City Budget Office Rebukes Commissioner Dan Ryan’s Staffing Request

Adding so many staff would put budget pressure on Portland Parks & Recreation, the City Budget Office determined.

City Commissioner Dan Ryan. (Blake Benard)

On July 1, in anticipation of a new form of government that arrives next year, Portland city bureaus will be realigned under new groupings called “service areas,” each (for now) under the control of a city commissioner.

The city’s annual budget season is well underway, and as part of that process, each of the five commissioners are submitting budget requests for their service areas.

One of those budget requests—that of the “Vibrant Communities” area, which includes the Portland Children’s Levy, Parks & Recreation and the City Arts Program and is under the control of Commissioner Dan Ryan—got pushback from the City Budget Office.

Ryan’s colleagues each asked for a single staffer to assist a deputy city administrator, one of which will oversee each service area, meaning there will be six such deputies. But Ryan asked for six full-time staffers to assist the Vibrant Communities deputy city administrator.

If those positions were funded, the City Budget Office wrote in a recent memo, the parks bureau would have to absorb an additional $450,000 in costs annually, and the Children’s Levy and City Arts Program would have to absorb an additional $144,387 in new costs, the office wrote. One of Ryan’s requested positions would be a transfer from the parks bureau.

“CBO does not recommend adding an additional level of administrative staff without having a comprehensive understanding of how these staff will aid in sustainability of the service area as a whole, and not harm its flexibility to solve projected budget shortfalls,” the Budget Office wrote.

The ask comes after a year of Ryan repeatedly expressing his concern over the rising costs of the city’s transition to a new form of government.

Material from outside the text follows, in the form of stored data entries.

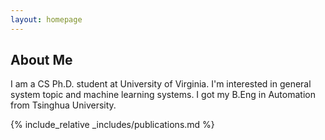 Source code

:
 ```yaml
---
layout: homepage
---
```


## About Me

I am a CS Ph.D. student at University of Virginia. I'm interested in general system topic and machine learning systems. I got my B.Eng in Automation from Tsinghua University.

{% include_relative _includes/publications.md %}

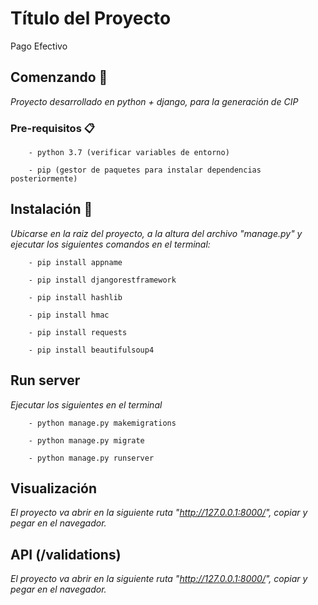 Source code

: # Título del Proyecto

Pago Efectivo

## Comenzando 🚀

_Proyecto desarrollado en python + django, para la generación de CIP_

### Pre-requisitos 📋

```
	- python 3.7 (verificar variables de entorno)
```

```
	- pip (gestor de paquetes para instalar dependencias posteriormente)
```

## Instalación 🔧

_Ubicarse en la raiz del proyecto, a la altura del archivo "manage.py" y ejecutar los siguientes comandos en el terminal:_

```
	- pip install appname
```

```
	- pip install djangorestframework
```

```
	- pip install hashlib
```

```
	- pip install hmac
```

```
	- pip install requests
```

```
	- pip install beautifulsoup4
```

## Run server

_Ejecutar los siguientes en el terminal_

```
	- python manage.py makemigrations
```

```
	- python manage.py migrate
```

```
	- python manage.py runserver
```
## Visualización

_El proyecto va abrir en la siguiente ruta "http://127.0.0.1:8000/", copiar y pegar en el navegador._

## API (/validations)

_El proyecto va abrir en la siguiente ruta "http://127.0.0.1:8000/", copiar y pegar en el navegador._ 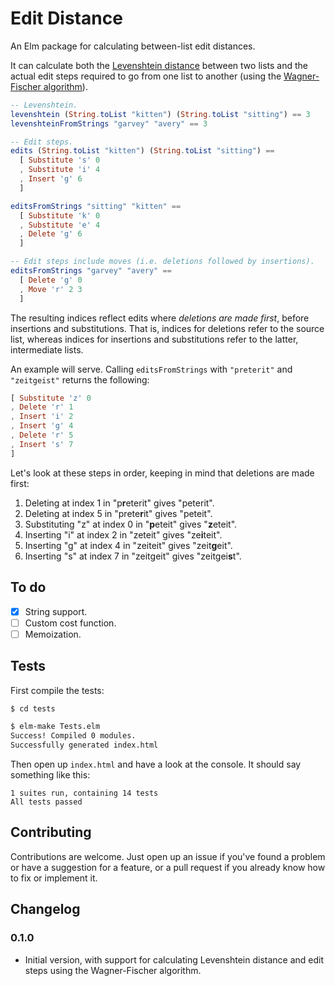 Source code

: # Edit Distance

An Elm package for calculating between-list edit distances.

It can calculate both the [Levenshtein distance](https://en.wikipedia.org/wiki/Levenshtein_distance) between two lists and the actual edit steps required to go from one list to another (using the [Wagner-Fischer algorithm](https://en.wikipedia.org/wiki/Wagner%E2%80%93Fischer_algorithm)).


```elm
-- Levenshtein.
levenshtein (String.toList "kitten") (String.toList "sitting") == 3
levenshteinFromStrings "garvey" "avery" == 3

-- Edit steps.
edits (String.toList "kitten") (String.toList "sitting") ==
  [ Substitute 's' 0
  , Substitute 'i' 4
  , Insert 'g' 6
  ]

editsFromStrings "sitting" "kitten" ==
  [ Substitute 'k' 0
  , Substitute 'e' 4
  , Delete 'g' 6
  ]

-- Edit steps include moves (i.e. deletions followed by insertions).
editsFromStrings "garvey" "avery" ==
  [ Delete 'g' 0
  , Move 'r' 2 3
  ]
```

The resulting indices reflect edits where *deletions are made first*, before insertions and substitutions. That is, indices for deletions refer to the source list, whereas indices for insertions and substitutions refer to the latter, intermediate lists.

An example will serve. Calling `editsFromStrings` with `"preterit"` and `"zeitgeist"` returns the following:

```elm
[ Substitute 'z' 0
, Delete 'r' 1
, Insert 'i' 2
, Insert 'g' 4
, Delete 'r' 5
, Insert 's' 7
]
```

Let's look at these steps in order, keeping in mind that deletions are made first:

1. Deleting at index 1 in "p**r**eterit" gives "peterit".
2. Deleting at index 5 in "prete**r**it" gives "peteit".
3. Substituting "z" at index 0 in "**p**eteit" gives "**z**eteit".
4. Inserting "i" at index 2 in "zeteit" gives "ze**i**teit".
5. Inserting "g" at index 4 in "zeiteit" gives "zeit**g**eit".
6. Inserting "s" at index 7 in "zeitgeit" gives "zeitgei**s**t".

## To do

* [x] String support.
* [ ] Custom cost function.
* [ ] Memoization.

## Tests

First compile the tests:

```sh
$ cd tests

$ elm-make Tests.elm
Success! Compiled 0 modules.
Successfully generated index.html
```

Then open up `index.html` and have a look at the console. It should say something like this:

```
1 suites run, containing 14 tests
All tests passed
```

## Contributing

Contributions are welcome. Just open up an issue if you've found a problem or have a suggestion for a feature, or a pull request if you already know how to fix or implement it.

## Changelog

### 0.1.0

* Initial version, with support for calculating Levenshtein distance and edit steps using the Wagner-Fischer algorithm.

The five additional positions requested by Ryan include a chief of staff to the deputy city administrator and then additional positions housed under that chief of staff: equity and inclusion staff, communications staff, a council liaison, and an engagement coordinator. Ryan’s request for administrative padding comes as all bureaus—save for the fire, Police and Emergency Communications bureaus—face a 5% budget constraint this fiscal year.

“Using current general fund resources for other purposes,” the Budget Office wrote, “including this office, contributes to a trade-off between current administrative functions and future services.”

T.J. McHugh, deputy chief of staff to Ryan, says Vibrant Communities has since pared down its request.

“During the next budget submission, an updated organization chart will reflect a streamlined chief of staff office that will bring long-term efficiencies to the service area,” McHugh said. “[City budget director] Tim Grewe applauded the changes and hoped the Vibrant Communities structure could be a model for other service areas.”

McHugh declined to say how many positions Ryan will request next go-around.